Taking into account the research papers cited in the 2018 and 2021 studies it would indicate that there are probably fewer than 50 peer-reviewed papers into enterprise search-related topics despite the fact that millions of employees around the world use these systems to undertake business-critical searches. Each week there are around 200 research papers published in the IR section of arXiv but only a few have any relevance to the document-centric repositories that dominate enterprise information resources.

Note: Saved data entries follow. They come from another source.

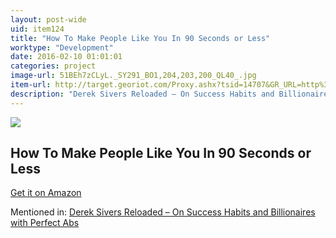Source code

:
 ```yaml
---
layout: post-wide
uid: item124
title: "How To Make People Like You In 90 Seconds or Less"
worktype: "Development"
date: 2016-02-10 01:01:01
categories: project
image-url: 51BEh7zCLyL._SY291_BO1,204,203,200_QL40_.jpg
item-url: http://target.georiot.com/Proxy.ashx?tsid=14707&GR_URL=http%3A%2F%2Fwww.amazon.com%2FMake-People-Like-Seconds-Less%2Fdp%2F0761149465%2F
description: "Derek Sivers Reloaded – On Success Habits and Billionaires with Perfect Abs"
---
```

<a href="http://target.georiot.com/Proxy.ashx?tsid=14707&GR_URL=http%3A%2F%2Fwww.amazon.com%2FMake-People-Like-Seconds-Less%2Fdp%2F0761149465%2F" target="blank"><img src="../../../../img/thumbs/51BEh7zCLyL._SY291_BO1,204,203,200_QL40_.jpg" class="prod-img"></a>
<h2>How To Make People Like You In 90 Seconds or Less</h2>
<p><a href="http://target.georiot.com/Proxy.ashx?tsid=14707&GR_URL=http%3A%2F%2Fwww.amazon.com%2FMake-People-Like-Seconds-Less%2Fdp%2F0761149465%2F" target="blank">Get it on Amazon</a><p>
<p>Mentioned in: <a href="http://fourhourworkweek.com/2015/12/28/derek-sivers-reloaded-on-success-habits-and-billionaires-with-perfect-abs/" target="blank">Derek Sivers Reloaded – On Success Habits and Billionaires with Perfect Abs</a></p>
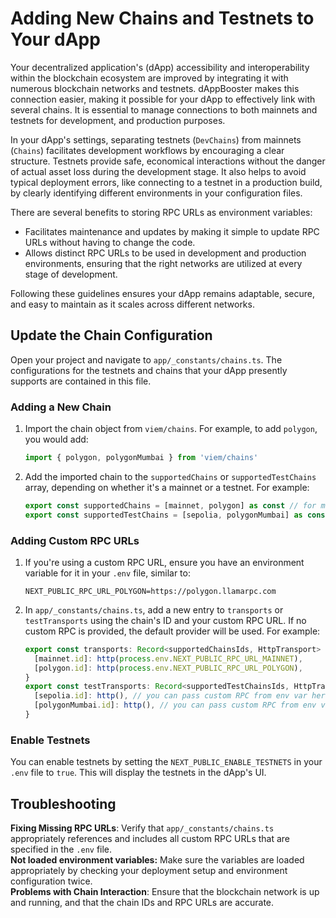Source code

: # Adding New Chains and Testnets to Your dApp

Your decentralized application's (dApp) accessibility and interoperability within the blockchain ecosystem are improved by integrating it with numerous blockchain networks and testnets. dAppBooster makes this connection easier, making it possible for your dApp to effectively link with several chains. It is essential to manage connections to both mainnets and testnets for development, and production purposes.

In your dApp's settings, separating testnets (`DevChains`) from mainnets (`Chains`) facilitates development workflows by encouraging a clear structure. Testnets provide safe, economical interactions without the danger of actual asset loss during the development stage. It also helps to avoid typical deployment errors, like connecting to a testnet in a production build, by clearly identifying different environments in your configuration files.

There are several benefits to storing RPC URLs as environment variables:

- Facilitates maintenance and updates by making it simple to update RPC URLs without having to change the code.
- Allows distinct RPC URLs to be used in development and production environments, ensuring that the right networks are utilized at every stage of development.

Following these guidelines ensures your dApp remains adaptable, secure, and easy to maintain as it scales across different networks.

## Update the Chain Configuration

Open your project and navigate to `app/_constants/chains.ts`. The configurations for the testnets and chains that your dApp presently supports are contained in this file.

### Adding a New Chain

1. Import the chain object from `viem/chains`. For example, to add `polygon`, you would add:

   ```ts
   import { polygon, polygonMumbai } from 'viem/chains'
   ```

2. Add the imported chain to the `supportedChains` or `supportedTestChains` array, depending on whether it's a mainnet or a testnet. For example:

   ```ts
   export const supportedChains = [mainnet, polygon] as const // for mainnets
   export const supportedTestChains = [sepolia, polygonMumbai] as const //for testnets
   ```

### Adding Custom RPC URLs

1. If you're using a custom RPC URL, ensure you have an environment variable for it in your `.env` file, similar to:

   ```env
   NEXT_PUBLIC_RPC_URL_POLYGON=https://polygon.llamarpc.com
   ```

2. In `app/_constants/chains.ts`, add a new entry to `transports` or `testTransports` using the chain's ID and your custom RPC URL. If no custom RPC is provided, the default provider will be used. For example:

   ```ts
   export const transports: Record<supportedChainsIds, HttpTransport> = {
     [mainnet.id]: http(process.env.NEXT_PUBLIC_RPC_URL_MAINNET),
     [polygon.id]: http(process.env.NEXT_PUBLIC_RPC_URL_POLYGON),
   }
   export const testTransports: Record<supportedTestChainsIds, HttpTransport> = {
     [sepolia.id]: http(), // you can pass custom RPC from env var here too
     [polygonMumbai.id]: http(), // you can pass custom RPC from env var here too
   }
   ```

### Enable Testnets

You can enable testnets by setting the `NEXT_PUBLIC_ENABLE_TESTNETS` in your `.env` file to `true`. This will display the testnets in the dApp's UI.

## Troubleshooting

**Fixing Missing RPC URLs**: Verify that `app/_constants/chains.ts` appropriately references and includes all custom RPC URLs that are specified in the `.env` file.  
**Not loaded environment variables:** Make sure the variables are loaded appropriately by checking your deployment setup and environment configuration twice.  
**Problems with Chain Interaction**: Ensure that the blockchain network is up and running, and that the chain IDs and RPC URLs are accurate.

There are a number of reasons for the lack of interest by academic research teams in enterprise search. These include:

  • The concern of organisations that the research will reveal its strengths and weaknesses
  • During the duration of a typical three-year PhD study there could be very significant changes in business direction that might invalidate the research, for example an acquisition, divestment, or the establishment of a new line of business
  • Because enterprise search is security trimmed to ensure that only employees with appropriate access permissions see certain information it is very difficult to know whether the inability of an employee to find information is actually an outcome of a security barrier
  • The dominant ‘enterprise search’ application is Microsoft Search but this is an atypical example as it is specifically designed to work within the Microsoft technical architecture. As a result, inter alia snippets are not well-presented and the search analytics applications are very limited.
  • There are currently no undergraduate or graduate courses in enterprise search technology and management in North America or Europe. This means that there is very limited knowledge of enterprise search within even the Information School community and no incentive to undertake search to enhance the visibility of a department. As far as the IT management community is concerned it is of note that neither the British Computer Society nor the Association for Computer Machinery in the USA has published a book on enterprise search.
  • The standard academic career progression of PhD, post-doctoral research, lecturer and upwards to potentially Professor does not accommodate time spent in a corporate enterprise search role which would not count towards academic advancement.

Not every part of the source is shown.